-- GOAL OF THE EXERCISE --
Copy out all lines of the records in which the word "string" appears.

══ RECORDS ══

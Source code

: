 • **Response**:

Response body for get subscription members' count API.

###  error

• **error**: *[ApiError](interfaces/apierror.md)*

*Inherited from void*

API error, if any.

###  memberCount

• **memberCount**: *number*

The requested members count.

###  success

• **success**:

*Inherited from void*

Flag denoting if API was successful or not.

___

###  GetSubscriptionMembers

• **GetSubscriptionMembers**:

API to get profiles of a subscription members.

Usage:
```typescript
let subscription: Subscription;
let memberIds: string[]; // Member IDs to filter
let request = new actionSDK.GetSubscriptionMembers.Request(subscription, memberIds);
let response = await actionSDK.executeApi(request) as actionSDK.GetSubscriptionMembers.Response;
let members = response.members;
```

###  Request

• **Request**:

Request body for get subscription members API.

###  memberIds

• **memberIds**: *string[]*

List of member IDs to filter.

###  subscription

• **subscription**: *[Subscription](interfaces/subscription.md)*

═══
══ RECORDS ══

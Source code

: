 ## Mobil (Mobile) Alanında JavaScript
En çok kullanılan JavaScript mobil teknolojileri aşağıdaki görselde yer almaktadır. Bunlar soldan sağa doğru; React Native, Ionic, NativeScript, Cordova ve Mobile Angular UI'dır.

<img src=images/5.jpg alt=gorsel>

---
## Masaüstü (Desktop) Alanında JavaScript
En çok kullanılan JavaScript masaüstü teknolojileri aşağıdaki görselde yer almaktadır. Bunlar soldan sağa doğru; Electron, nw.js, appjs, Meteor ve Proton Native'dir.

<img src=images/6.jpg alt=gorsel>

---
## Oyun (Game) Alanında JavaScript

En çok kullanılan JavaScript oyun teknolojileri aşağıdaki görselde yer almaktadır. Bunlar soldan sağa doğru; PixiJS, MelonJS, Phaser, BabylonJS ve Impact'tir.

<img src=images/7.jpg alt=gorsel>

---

═══

-- OUTPUT OF THE EXERCISE --
let memberIds: string[]; // Member IDs to filter
• **memberIds**: *string[]*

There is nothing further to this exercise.